What the exercise asks
Reproduce, character for character, the entries from their opening line through the line with "set :github_orgs, ['olioex', 'github']".
*** Data for review ***
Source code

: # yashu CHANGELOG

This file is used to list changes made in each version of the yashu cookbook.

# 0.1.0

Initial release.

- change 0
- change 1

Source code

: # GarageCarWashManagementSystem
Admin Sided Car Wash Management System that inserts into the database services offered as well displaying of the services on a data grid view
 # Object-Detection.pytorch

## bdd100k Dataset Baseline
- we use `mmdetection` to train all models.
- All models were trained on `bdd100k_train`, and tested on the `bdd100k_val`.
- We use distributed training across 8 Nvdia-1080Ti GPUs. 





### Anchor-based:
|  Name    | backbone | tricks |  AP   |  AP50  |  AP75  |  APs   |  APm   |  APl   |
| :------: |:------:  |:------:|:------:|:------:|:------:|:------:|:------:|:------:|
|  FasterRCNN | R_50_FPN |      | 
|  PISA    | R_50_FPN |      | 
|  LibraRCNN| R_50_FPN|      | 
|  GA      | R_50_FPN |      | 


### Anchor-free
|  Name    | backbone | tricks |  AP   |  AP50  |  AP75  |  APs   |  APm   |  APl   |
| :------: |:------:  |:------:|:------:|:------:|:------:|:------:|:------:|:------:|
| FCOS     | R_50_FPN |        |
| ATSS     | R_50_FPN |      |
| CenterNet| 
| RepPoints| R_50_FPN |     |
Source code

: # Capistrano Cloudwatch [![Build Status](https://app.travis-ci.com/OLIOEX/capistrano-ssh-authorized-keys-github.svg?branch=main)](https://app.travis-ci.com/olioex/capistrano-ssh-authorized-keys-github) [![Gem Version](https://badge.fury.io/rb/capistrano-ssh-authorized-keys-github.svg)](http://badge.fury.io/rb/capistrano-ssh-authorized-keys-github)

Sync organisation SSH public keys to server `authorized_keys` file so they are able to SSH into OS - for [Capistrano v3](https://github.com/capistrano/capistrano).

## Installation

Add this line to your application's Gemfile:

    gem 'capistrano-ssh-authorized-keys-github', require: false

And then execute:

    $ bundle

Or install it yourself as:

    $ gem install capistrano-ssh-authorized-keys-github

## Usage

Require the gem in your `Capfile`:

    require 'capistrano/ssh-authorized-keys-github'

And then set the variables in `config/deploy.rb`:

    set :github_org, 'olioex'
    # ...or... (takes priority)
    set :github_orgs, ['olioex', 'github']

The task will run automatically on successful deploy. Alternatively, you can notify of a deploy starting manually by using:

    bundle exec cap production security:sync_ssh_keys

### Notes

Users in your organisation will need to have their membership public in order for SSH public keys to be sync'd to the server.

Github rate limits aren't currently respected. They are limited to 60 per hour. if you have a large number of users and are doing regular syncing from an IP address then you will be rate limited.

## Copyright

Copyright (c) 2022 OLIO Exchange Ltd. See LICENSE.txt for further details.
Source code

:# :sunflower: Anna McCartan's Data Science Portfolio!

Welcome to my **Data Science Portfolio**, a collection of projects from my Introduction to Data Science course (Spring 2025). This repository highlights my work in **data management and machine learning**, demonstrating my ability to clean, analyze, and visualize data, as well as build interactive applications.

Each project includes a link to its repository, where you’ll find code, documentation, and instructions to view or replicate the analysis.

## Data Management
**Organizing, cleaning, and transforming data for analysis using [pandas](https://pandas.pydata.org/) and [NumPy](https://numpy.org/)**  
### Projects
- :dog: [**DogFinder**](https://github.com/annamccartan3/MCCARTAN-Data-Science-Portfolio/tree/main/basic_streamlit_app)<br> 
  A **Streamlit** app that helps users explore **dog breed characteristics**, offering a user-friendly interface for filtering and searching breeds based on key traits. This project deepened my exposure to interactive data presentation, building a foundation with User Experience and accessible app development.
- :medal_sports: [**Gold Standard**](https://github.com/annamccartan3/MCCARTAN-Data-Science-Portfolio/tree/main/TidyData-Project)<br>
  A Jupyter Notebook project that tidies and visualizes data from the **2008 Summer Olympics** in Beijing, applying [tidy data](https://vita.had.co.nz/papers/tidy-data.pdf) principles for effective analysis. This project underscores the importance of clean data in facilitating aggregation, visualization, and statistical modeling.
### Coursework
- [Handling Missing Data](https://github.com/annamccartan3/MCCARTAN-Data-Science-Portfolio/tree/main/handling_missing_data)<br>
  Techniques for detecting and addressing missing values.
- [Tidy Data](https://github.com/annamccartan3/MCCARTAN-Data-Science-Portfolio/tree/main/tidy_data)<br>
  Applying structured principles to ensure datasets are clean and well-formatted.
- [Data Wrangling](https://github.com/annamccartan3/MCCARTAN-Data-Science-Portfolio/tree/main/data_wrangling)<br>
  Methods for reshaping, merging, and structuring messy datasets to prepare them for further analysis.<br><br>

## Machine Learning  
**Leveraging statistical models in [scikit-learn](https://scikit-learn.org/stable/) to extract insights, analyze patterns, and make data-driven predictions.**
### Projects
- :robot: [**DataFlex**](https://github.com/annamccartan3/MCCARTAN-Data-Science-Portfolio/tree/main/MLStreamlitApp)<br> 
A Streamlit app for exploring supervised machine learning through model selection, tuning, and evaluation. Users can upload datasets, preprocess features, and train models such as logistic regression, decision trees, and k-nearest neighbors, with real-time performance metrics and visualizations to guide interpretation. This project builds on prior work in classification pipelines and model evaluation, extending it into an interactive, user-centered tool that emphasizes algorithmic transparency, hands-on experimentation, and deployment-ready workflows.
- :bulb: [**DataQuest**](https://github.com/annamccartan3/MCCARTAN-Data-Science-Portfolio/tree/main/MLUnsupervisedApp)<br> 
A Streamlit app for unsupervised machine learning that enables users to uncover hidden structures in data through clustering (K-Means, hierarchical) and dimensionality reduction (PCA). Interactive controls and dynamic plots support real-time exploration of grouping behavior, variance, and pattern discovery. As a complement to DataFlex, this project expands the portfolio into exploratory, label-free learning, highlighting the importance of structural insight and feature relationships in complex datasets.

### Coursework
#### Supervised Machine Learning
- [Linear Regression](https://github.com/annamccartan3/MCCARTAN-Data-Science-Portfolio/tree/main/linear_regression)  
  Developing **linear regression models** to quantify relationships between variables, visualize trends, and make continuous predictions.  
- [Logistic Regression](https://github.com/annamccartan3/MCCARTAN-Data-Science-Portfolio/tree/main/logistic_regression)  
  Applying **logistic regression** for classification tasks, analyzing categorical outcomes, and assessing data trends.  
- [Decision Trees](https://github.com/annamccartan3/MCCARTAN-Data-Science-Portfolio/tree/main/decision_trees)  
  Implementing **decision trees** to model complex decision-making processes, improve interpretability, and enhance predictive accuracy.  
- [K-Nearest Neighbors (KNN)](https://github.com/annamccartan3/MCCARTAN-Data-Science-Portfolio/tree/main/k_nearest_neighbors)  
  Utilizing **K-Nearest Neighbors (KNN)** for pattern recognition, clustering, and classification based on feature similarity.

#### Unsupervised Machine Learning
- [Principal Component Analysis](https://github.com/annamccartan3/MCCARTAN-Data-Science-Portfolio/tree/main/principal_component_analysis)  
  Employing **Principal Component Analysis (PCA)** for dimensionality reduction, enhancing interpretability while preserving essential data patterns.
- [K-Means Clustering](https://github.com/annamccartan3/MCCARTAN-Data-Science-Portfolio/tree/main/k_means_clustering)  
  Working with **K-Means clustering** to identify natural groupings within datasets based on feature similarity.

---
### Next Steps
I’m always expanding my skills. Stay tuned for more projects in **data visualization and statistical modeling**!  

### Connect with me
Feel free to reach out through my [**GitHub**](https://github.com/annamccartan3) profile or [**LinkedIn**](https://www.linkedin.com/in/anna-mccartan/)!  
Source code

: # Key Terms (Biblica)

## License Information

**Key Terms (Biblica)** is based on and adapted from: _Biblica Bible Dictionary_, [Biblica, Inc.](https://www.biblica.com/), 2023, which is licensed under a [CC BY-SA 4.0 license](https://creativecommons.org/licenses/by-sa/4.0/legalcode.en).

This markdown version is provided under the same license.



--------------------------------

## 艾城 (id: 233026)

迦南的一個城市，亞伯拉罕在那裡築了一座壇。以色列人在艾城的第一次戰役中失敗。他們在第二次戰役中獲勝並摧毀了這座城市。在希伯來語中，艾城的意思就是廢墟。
*** End of Data for review ***
Written answer
Source code

: # yashu CHANGELOG

This file is used to list changes made in each version of the yashu cookbook.

# 0.1.0

Initial release.

- change 0
- change 1

Source code

: # GarageCarWashManagementSystem
Admin Sided Car Wash Management System that inserts into the database services offered as well displaying of the services on a data grid view
 # Object-Detection.pytorch

## bdd100k Dataset Baseline
- we use `mmdetection` to train all models.
- All models were trained on `bdd100k_train`, and tested on the `bdd100k_val`.
- We use distributed training across 8 Nvdia-1080Ti GPUs. 





### Anchor-based:
|  Name    | backbone | tricks |  AP   |  AP50  |  AP75  |  APs   |  APm   |  APl   |
| :------: |:------:  |:------:|:------:|:------:|:------:|:------:|:------:|:------:|
|  FasterRCNN | R_50_FPN |      | 
|  PISA    | R_50_FPN |      | 
|  LibraRCNN| R_50_FPN|      | 
|  GA      | R_50_FPN |      | 


### Anchor-free
|  Name    | backbone | tricks |  AP   |  AP50  |  AP75  |  APs   |  APm   |  APl   |
| :------: |:------:  |:------:|:------:|:------:|:------:|:------:|:------:|:------:|
| FCOS     | R_50_FPN |        |
| ATSS     | R_50_FPN |      |
| CenterNet| 
| RepPoints| R_50_FPN |     |
Source code

: # Capistrano Cloudwatch [![Build Status](https://app.travis-ci.com/OLIOEX/capistrano-ssh-authorized-keys-github.svg?branch=main)](https://app.travis-ci.com/olioex/capistrano-ssh-authorized-keys-github) [![Gem Version](https://badge.fury.io/rb/capistrano-ssh-authorized-keys-github.svg)](http://badge.fury.io/rb/capistrano-ssh-authorized-keys-github)

Sync organisation SSH public keys to server `authorized_keys` file so they are able to SSH into OS - for [Capistrano v3](https://github.com/capistrano/capistrano).

## Installation

Add this line to your application's Gemfile:

    gem 'capistrano-ssh-authorized-keys-github', require: false

And then execute:

    $ bundle

Or install it yourself as:

    $ gem install capistrano-ssh-authorized-keys-github

## Usage

Require the gem in your `Capfile`:

    require 'capistrano/ssh-authorized-keys-github'

And then set the variables in `config/deploy.rb`:

    set :github_org, 'olioex'
    # ...or... (takes priority)
    set :github_orgs, ['olioex', 'github']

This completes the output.